• [Problem description]:
Transcribe everything in the listing below exactly, except the pictures.
*** Stored data
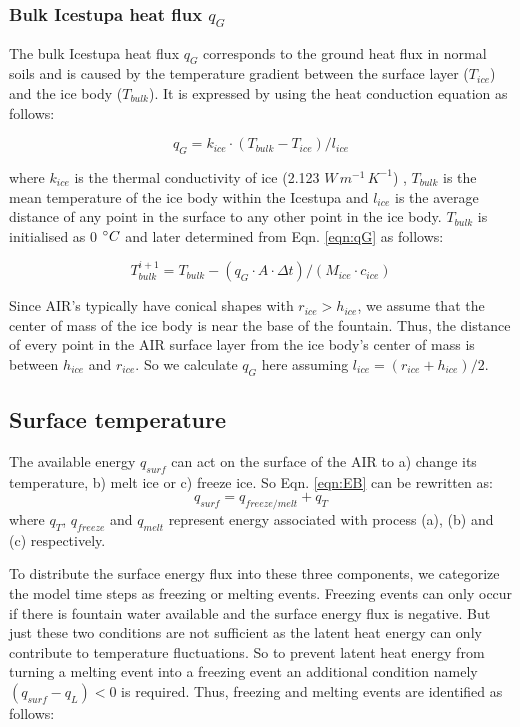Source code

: \documentclass[utf8]{frontiersSCNS} %
\begin{document}
\subsubsection{Bulk Icestupa heat flux \texorpdfstring{$q_{G}$}{Lg}} \label{sec:Bulkflux}
The bulk Icestupa heat flux $q_{G}$ corresponds to the ground heat flux in normal soils and is caused by the temperature
gradient between the surface layer ($T_{ice}$) and the ice body ($T_{bulk}$). It is expressed by using the heat
conduction equation as follows:

\begin{equation} q_{G} = k_{ice} \cdot (T_{bulk}-T_{ice})/l_{ice} \label{eqn:qG}    \end{equation}

where $k_{ice}$ is the thermal conductivity of ice (2.123 $W\, m^{-1}\,K^{-1}$) , $T_{bulk}$ is the mean temperature of
the ice body within the Icestupa and $l_{ice}$ is the average distance of any point in the surface to any other point in
the ice body. $T_{bulk}$ is initialised as 0 $\degree C$ and later determined from Eqn. \ref{eqn:qG} as follows:

\begin{equation} T_{bulk}^{i+1} = T_{bulk} - (q_{G} \cdot A \cdot \Delta t)/(M_{ice} \cdot c_{ice}) \end{equation}

Since AIR's typically have conical shapes with $r_{ice} > h_{ice}$, we assume that the center of mass of the ice body
is near the base of the fountain. Thus, the distance of every point in the AIR surface layer from the ice body's center
of mass is between $h_{ice}$ and $r_{ice}$. So we calculate $q_{G}$ here assuming $l_{ice} = (r_{ice} + h_{ice})/2$.

\subsection{Surface temperature}
The available energy $q_{surf}$ can act on the surface of the AIR to a) change its temperature, b) melt ice or
c) freeze ice. So Eqn. \ref{eqn:EB} can be rewritten as: \begin{equation} q_{surf} = q_{freeze/melt} +
	q_{T} \end{equation}
where $q_{T}$, $q_{freeze}$ and $q_{melt}$ represent energy associated with process (a), (b) and (c) respectively.

To distribute the surface energy flux into these three components, we categorize the model time steps as freezing or
melting events. Freezing events can only occur if there is fountain water available and the surface energy flux is
negative. But just these two conditions are not sufficient as the latent heat energy can only contribute to temperature
fluctuations. So to prevent latent heat energy from turning a melting event into a freezing event an additional
condition namely $(q_{surf}-q_{L}) < 0$ is required. Thus, freezing and melting events are identified as follows:
\end{document}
******
• [Answer space]:
Source code

: \documentclass[utf8]{frontiersSCNS} %
\begin{document}
\subsubsection{Bulk Icestupa heat flux \texorpdfstring{$q_{G}$}{Lg}} \label{sec:Bulkflux}
The bulk Icestupa heat flux $q_{G}$ corresponds to the ground heat flux in normal soils and is caused by the temperature
gradient between the surface layer ($T_{ice}$) and the ice body ($T_{bulk}$). It is expressed by using the heat
conduction equation as follows:

\begin{equation} q_{G} = k_{ice} \cdot (T_{bulk}-T_{ice})/l_{ice} \label{eqn:qG}    \end{equation}

where $k_{ice}$ is the thermal conductivity of ice (2.123 $W\, m^{-1}\,K^{-1}$) , $T_{bulk}$ is the mean temperature of
the ice body within the Icestupa and $l_{ice}$ is the average distance of any point in the surface to any other point in
the ice body. $T_{bulk}$ is initialised as 0 $\degree C$ and later determined from Eqn. \ref{eqn:qG} as follows:

\begin{equation} T_{bulk}^{i+1} = T_{bulk} - (q_{G} \cdot A \cdot \Delta t)/(M_{ice} \cdot c_{ice}) \end{equation}

Since AIR's typically have conical shapes with $r_{ice} > h_{ice}$, we assume that the center of mass of the ice body
is near the base of the fountain. Thus, the distance of every point in the AIR surface layer from the ice body's center
of mass is between $h_{ice}$ and $r_{ice}$. So we calculate $q_{G}$ here assuming $l_{ice} = (r_{ice} + h_{ice})/2$.

\subsection{Surface temperature}
The available energy $q_{surf}$ can act on the surface of the AIR to a) change its temperature, b) melt ice or
c) freeze ice. So Eqn. \ref{eqn:EB} can be rewritten as: \begin{equation} q_{surf} = q_{freeze/melt} +
	q_{T} \end{equation}
where $q_{T}$, $q_{freeze}$ and $q_{melt}$ represent energy associated with process (a), (b) and (c) respectively.

To distribute the surface energy flux into these three components, we categorize the model time steps as freezing or
melting events. Freezing events can only occur if there is fountain water available and the surface energy flux is
negative. But just these two conditions are not sufficient as the latent heat energy can only contribute to temperature
fluctuations. So to prevent latent heat energy from turning a melting event into a freezing event an additional
condition namely $(q_{surf}-q_{L}) < 0$ is required. Thus, freezing and melting events are identified as follows:
\end{document}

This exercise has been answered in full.